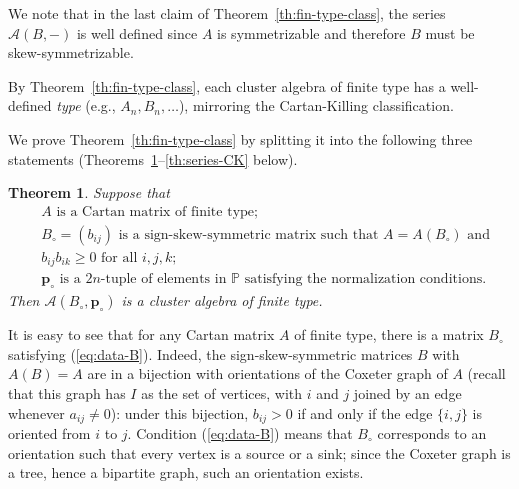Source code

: \documentclass[letterpaper]{amsart}
\numberwithin{equation}{section}
\newtheorem{theorem}{Theorem}[section]
\theoremstyle{definition}
\def\AA{\mathcal{A}}
\def\PP{\mathbb{P}}
\def\pp{\mathbf{p}}
\begin{document}
We note that in the last claim of Theorem~\ref{th:fin-type-class}, 
the series $\AA(B,-)$ is well defined since 
$A$ is symmetrizable and therefore $B$ must be skew-symmetrizable. 
 
 
By Theorem~\ref{th:fin-type-class}, each cluster 
algebra of finite type has a well-defined \emph{type} (e.g., 
$A_n,B_n,\dots$), mirroring the Cartan-Killing classification. 
 
 
We prove Theorem~\ref{th:fin-type-class} by splitting it into the 
following three statements 
(Theorems~\ref{th:finite-type-class-new}--\ref{th:series-CK} below). 
 
\begin{theorem} 
\label{th:finite-type-class-new} 
Suppose that 
\begin{align} 
\label{eq:data-A} &\text{$A$~is a Cartan matrix of finite type;} 
\\ 
\label{eq:data-B} &\text{$B_\circ=(b_{ij})$~is a sign-skew-symmetric matrix 
such that $A=A(B_\circ)$ and} 
\\ 
\nonumber &\text{$b_{ij} b_{ik} \geq 0$ for all $i,j,k$;} 
\\ \label{eq:data-pp} &\text{$\pp_\circ$~is  a 
$2n$-tuple of elements in $\PP$ satisfying the normalization 
conditions.} 
\end{align} 
Then %
$\AA(B_\circ,\pp_\circ)$ is a %
cluster algebra of finite type. 
\end{theorem} 
 
It is easy to see that for any Cartan matrix $A$ of finite type, 
there is a matrix $B_\circ$ satisfying (\ref{eq:data-B}). 
Indeed, the sign-skew-symmetric matrices $B$ with $A(B) = A$ are 
in a bijection with orientations of the Coxeter graph of $A$ 
(recall that this graph has $I$ as the set of vertices, with 
$i$ and $j$ joined by an edge whenever $a_{ij} \neq 0$): 
under this bijection, $b_{ij} > 0$ if and only if the edge 
$\{i,j\}$ is oriented from $i$ to $j$. 
Condition (\ref{eq:data-B}) means that $B_\circ$ corresponds to an 
orientation such that every vertex is a source or a sink; since 
the Coxeter graph is a tree, hence a bipartite graph, such an 
orientation exists. 
 
\end{document}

* AIM OF THE TASK *
Quote the data above in full and without alteration; skip the pictures.

* ANSWER TO THE EXERCISE *
Source code

: \documentclass[letterpaper]{amsart}
\numberwithin{equation}{section}
\newtheorem{theorem}{Theorem}[section]
\theoremstyle{definition}
\def\AA{\mathcal{A}}
\def\PP{\mathbb{P}}
\def\pp{\mathbf{p}}
\begin{document}
We note that in the last claim of Theorem~\ref{th:fin-type-class}, 
the series $\AA(B,-)$ is well defined since 
$A$ is symmetrizable and therefore $B$ must be skew-symmetrizable. 
 
 
By Theorem~\ref{th:fin-type-class}, each cluster 
algebra of finite type has a well-defined \emph{type} (e.g., 
$A_n,B_n,\dots$), mirroring the Cartan-Killing classification. 
 
 
We prove Theorem~\ref{th:fin-type-class} by splitting it into the 
following three statements 
(Theorems~\ref{th:finite-type-class-new}--\ref{th:series-CK} below). 
 
\begin{theorem} 
\label{th:finite-type-class-new} 
Suppose that 
\begin{align} 
\label{eq:data-A} &\text{$A$~is a Cartan matrix of finite type;} 
\\ 
\label{eq:data-B} &\text{$B_\circ=(b_{ij})$~is a sign-skew-symmetric matrix 
such that $A=A(B_\circ)$ and} 
\\ 
\nonumber &\text{$b_{ij} b_{ik} \geq 0$ for all $i,j,k$;} 
\\ \label{eq:data-pp} &\text{$\pp_\circ$~is  a 
$2n$-tuple of elements in $\PP$ satisfying the normalization 
conditions.} 
\end{align} 
Then %
$\AA(B_\circ,\pp_\circ)$ is a %
cluster algebra of finite type. 
\end{theorem} 
 
It is easy to see that for any Cartan matrix $A$ of finite type, 
there is a matrix $B_\circ$ satisfying (\ref{eq:data-B}). 
Indeed, the sign-skew-symmetric matrices $B$ with $A(B) = A$ are 
in a bijection with orientations of the Coxeter graph of $A$ 
(recall that this graph has $I$ as the set of vertices, with 
$i$ and $j$ joined by an edge whenever $a_{ij} \neq 0$): 
under this bijection, $b_{ij} > 0$ if and only if the edge 
$\{i,j\}$ is oriented from $i$ to $j$. 
Condition (\ref{eq:data-B}) means that $B_\circ$ corresponds to an 
orientation such that every vertex is a source or a sink; since 
the Coxeter graph is a tree, hence a bipartite graph, such an 
orientation exists. 
 
\end{document}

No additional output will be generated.